Pull every line containing the word "void" from the records.

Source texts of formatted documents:
((

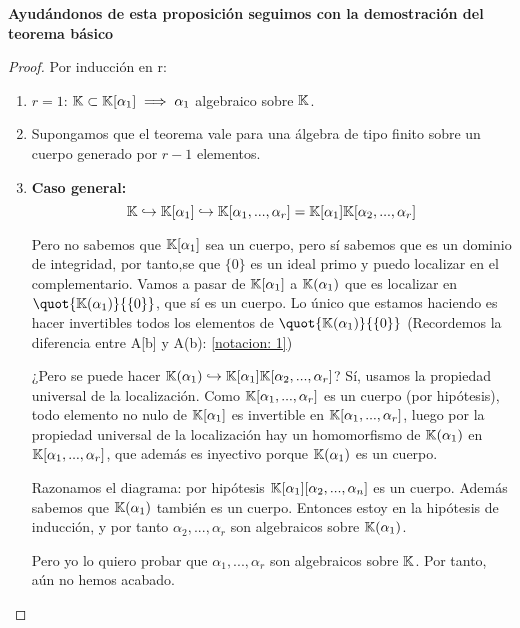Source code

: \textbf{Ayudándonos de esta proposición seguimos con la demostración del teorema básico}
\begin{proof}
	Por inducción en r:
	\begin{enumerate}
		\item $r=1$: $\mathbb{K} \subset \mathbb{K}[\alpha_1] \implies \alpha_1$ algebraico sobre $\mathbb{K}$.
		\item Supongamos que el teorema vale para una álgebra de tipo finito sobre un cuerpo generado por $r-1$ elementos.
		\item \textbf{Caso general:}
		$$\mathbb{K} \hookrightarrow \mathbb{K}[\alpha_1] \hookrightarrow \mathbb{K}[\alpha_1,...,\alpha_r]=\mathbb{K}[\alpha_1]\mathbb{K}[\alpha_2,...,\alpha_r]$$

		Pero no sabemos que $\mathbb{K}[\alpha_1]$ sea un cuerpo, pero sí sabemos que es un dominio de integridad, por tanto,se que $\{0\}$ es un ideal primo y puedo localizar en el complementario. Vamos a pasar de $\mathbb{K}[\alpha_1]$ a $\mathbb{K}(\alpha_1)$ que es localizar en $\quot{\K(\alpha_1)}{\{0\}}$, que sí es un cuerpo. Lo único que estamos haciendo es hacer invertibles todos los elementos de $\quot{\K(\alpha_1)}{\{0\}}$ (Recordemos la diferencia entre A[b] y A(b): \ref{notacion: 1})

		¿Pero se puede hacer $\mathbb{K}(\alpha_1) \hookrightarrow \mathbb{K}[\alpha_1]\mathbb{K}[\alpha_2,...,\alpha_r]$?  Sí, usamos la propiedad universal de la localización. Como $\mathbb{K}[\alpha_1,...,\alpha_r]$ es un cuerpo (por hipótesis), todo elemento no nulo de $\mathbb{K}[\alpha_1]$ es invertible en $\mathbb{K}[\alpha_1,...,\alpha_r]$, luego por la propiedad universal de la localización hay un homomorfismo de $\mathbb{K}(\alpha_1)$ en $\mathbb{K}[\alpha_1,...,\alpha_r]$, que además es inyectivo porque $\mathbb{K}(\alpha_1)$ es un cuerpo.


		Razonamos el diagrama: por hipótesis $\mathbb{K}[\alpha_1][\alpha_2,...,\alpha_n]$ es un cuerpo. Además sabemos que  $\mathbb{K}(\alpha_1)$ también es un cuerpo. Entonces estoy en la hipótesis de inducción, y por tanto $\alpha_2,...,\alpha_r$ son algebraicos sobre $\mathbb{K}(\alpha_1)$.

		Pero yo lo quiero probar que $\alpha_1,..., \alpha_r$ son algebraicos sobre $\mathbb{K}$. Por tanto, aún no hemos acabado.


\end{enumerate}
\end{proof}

))
((

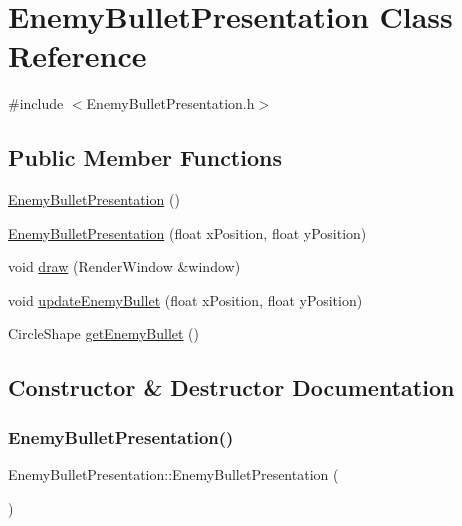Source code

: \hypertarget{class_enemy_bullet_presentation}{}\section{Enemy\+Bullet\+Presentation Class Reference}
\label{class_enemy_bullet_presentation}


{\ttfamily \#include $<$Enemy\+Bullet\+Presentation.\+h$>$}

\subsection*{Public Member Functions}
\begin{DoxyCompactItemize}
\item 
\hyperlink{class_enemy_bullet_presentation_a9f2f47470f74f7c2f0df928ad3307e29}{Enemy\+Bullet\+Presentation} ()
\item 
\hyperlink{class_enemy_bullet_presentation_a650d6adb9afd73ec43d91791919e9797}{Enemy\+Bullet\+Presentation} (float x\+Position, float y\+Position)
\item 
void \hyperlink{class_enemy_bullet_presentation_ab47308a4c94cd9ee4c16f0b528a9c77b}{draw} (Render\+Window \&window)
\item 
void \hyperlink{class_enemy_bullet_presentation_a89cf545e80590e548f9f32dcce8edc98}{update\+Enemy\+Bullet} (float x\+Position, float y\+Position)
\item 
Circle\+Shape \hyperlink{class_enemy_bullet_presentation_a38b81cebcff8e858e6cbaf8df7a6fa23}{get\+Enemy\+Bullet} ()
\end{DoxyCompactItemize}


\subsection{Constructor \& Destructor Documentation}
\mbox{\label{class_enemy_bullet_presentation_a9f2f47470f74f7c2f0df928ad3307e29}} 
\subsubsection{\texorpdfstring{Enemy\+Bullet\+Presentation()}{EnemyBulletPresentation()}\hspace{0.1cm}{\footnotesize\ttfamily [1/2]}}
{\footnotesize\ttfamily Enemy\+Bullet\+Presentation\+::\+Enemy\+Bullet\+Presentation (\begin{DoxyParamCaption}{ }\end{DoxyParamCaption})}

))

» **Result of this exercise**
void \hyperlink{class_enemy_bullet_presentation_ab47308a4c94cd9ee4c16f0b528a9c77b}{draw} (Render\+Window \&window)
void \hyperlink{class_enemy_bullet_presentation_a89cf545e80590e548f9f32dcce8edc98}{update\+Enemy\+Bullet} (float x\+Position, float y\+Position)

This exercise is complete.